I’d argue that the biggest role change for sellers is the need to change their objective. Big picture – as long as salespeople hold to the view that the objective of sales is to sell to the customer, they’ll have trouble. They have to change their objective, to that of “always be helpful” to the customer. Viewed way, sales become an effect, rather than the goal.

CG: Now Ago, that gets us to the next Big Category – changes in the shift of power. What’s your take on that?

AC: You know, Charlie, here’s what I am thinking. I believe that – to a certain degree – there has been a shift of power. Buyers are now more informed, more educated and more aware of their relative position of power than ever before.

But, in my experience, the most sophisticated buyers still approach the buyer-seller relationship from the same perspective as before. They don’t see sellers as predatory hunters who are out to “get them,” nor do they view them as subordinates who provide a commodity service and can be endlessly squeezed on price. And – just because they have more information – they understand that does not always mean they have more power.

If I were to make an analogy, most C-suite buyers I am in contact with view those selling to them as dance partners. Equal counterparts that provide a valuable and needed complement to what they see, know and understand. And with (the best of) whom, they are joined at the hip and need each another to produce the kind of results they want.

CG: We both agree that there has certainly been a shift of power, from the seller to the buyer. But that’s just what’s happened – that doesn’t tell us the answer. And the answer for sellers does not lie in regaining power. It lies in changing the game radically, for the benefit of both parties, to focusing on adding value and improving the customer’s business. There is an element of faith here – faith that if you consistently put client interests first, clients will tend to reciprocate, and become interested in buying from you.

If you as a seller just can’t handle that idea – if your feeling is “I can’t let them have that kind of control, they’ll abuse it and ruin me,” then you’re going to have a hard time. Because you have lost power already. And until you figure out how make one plus one equal to at least three, you haven’t got a replacement game.

AC: I think what we’re both saying is that this Big New Idea isn’t entirely new – this trend started many years ago – but it’s very, very Big. And at its core, that idea is simple: selling is about building trusted relationships.

The kind of relationships that allow you to view long-term, gain a common perspective, collaborate, share insights, and generally allow for the synergies that can only happen when working with people you trust.

And when done right, something magical happens. Like watching a pair of expert dancers whirl across the room in some Buenos Aires tango palace. They instinctively understand each other, know when to seamlessly transition from leading into following, when to move and when to pause. Not unlike a sales process, I might add.

The end result is something that goes way beyond “two people on a dance floor.” That’s how long-term, multi-million dollar relationships are built.

CG: Absolutely.
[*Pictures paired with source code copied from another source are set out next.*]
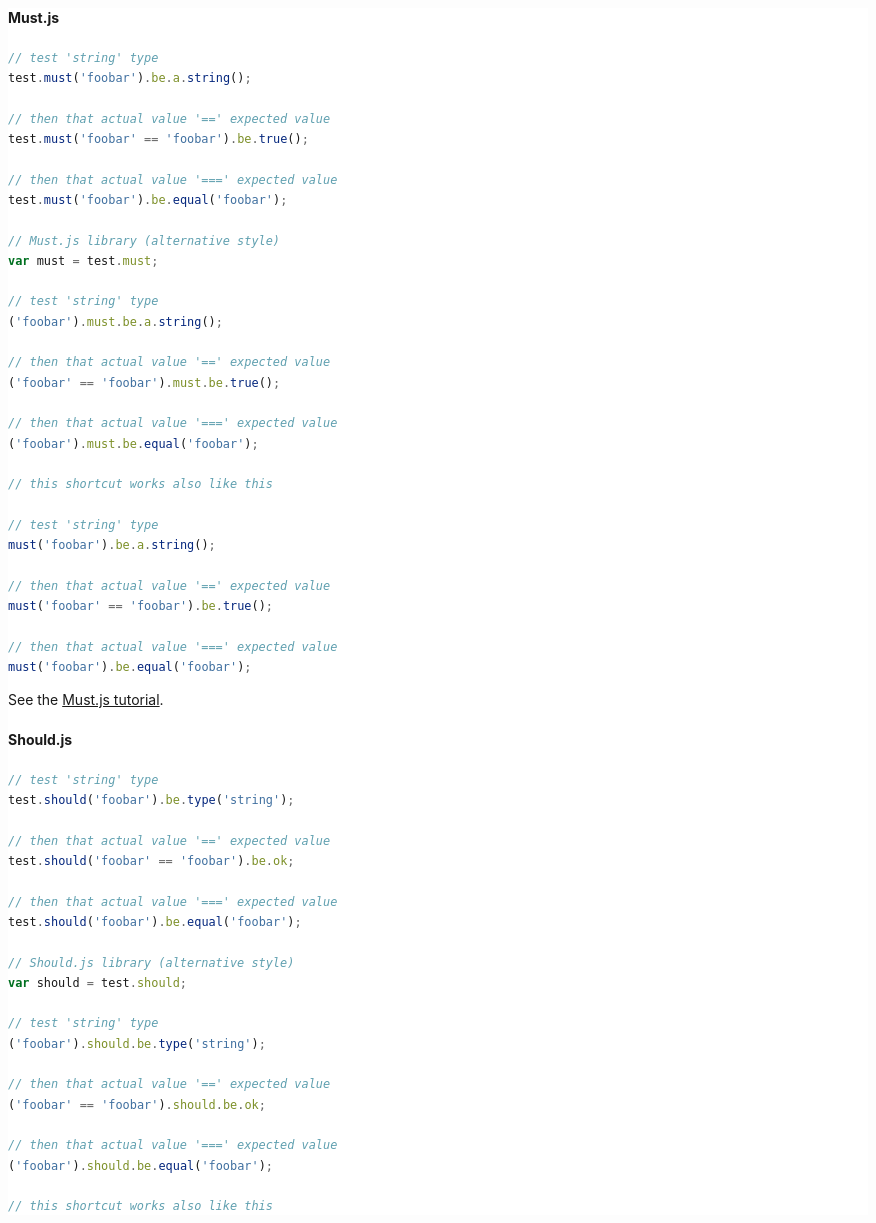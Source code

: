#### Must.js

```js
// test 'string' type
test.must('foobar').be.a.string();

// then that actual value '==' expected value
test.must('foobar' == 'foobar').be.true();

// then that actual value '===' expected value
test.must('foobar').be.equal('foobar');

// Must.js library (alternative style)
var must = test.must;

// test 'string' type
('foobar').must.be.a.string();

// then that actual value '==' expected value
('foobar' == 'foobar').must.be.true();

// then that actual value '===' expected value
('foobar').must.be.equal('foobar');

// this shortcut works also like this

// test 'string' type 
must('foobar').be.a.string();

// then that actual value '==' expected value
must('foobar' == 'foobar').be.true();

// then that actual value '===' expected value
must('foobar').be.equal('foobar');

```

See the [Must.js tutorial](http://unitjs.com/doc-must-js.html).

#### Should.js

```js
// test 'string' type
test.should('foobar').be.type('string');

// then that actual value '==' expected value
test.should('foobar' == 'foobar').be.ok;

// then that actual value '===' expected value
test.should('foobar').be.equal('foobar');

// Should.js library (alternative style)
var should = test.should;

// test 'string' type
('foobar').should.be.type('string');

// then that actual value '==' expected value
('foobar' == 'foobar').should.be.ok;

// then that actual value '===' expected value
('foobar').should.be.equal('foobar');

// this shortcut works also like this

```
The days of zero-sum competition are over; you have to add value, and the only way to add more value than others is to establish better relationships with the client. To do that, you have to build trust. And to build trust, you have to abandon the old sales objectives of gaining share of wallet, conquering competitors, maximizing price, and so forth; instead, you have to adopt one over-arching objective – to improve things for your client. And then believe that by so doing, you too will benefit.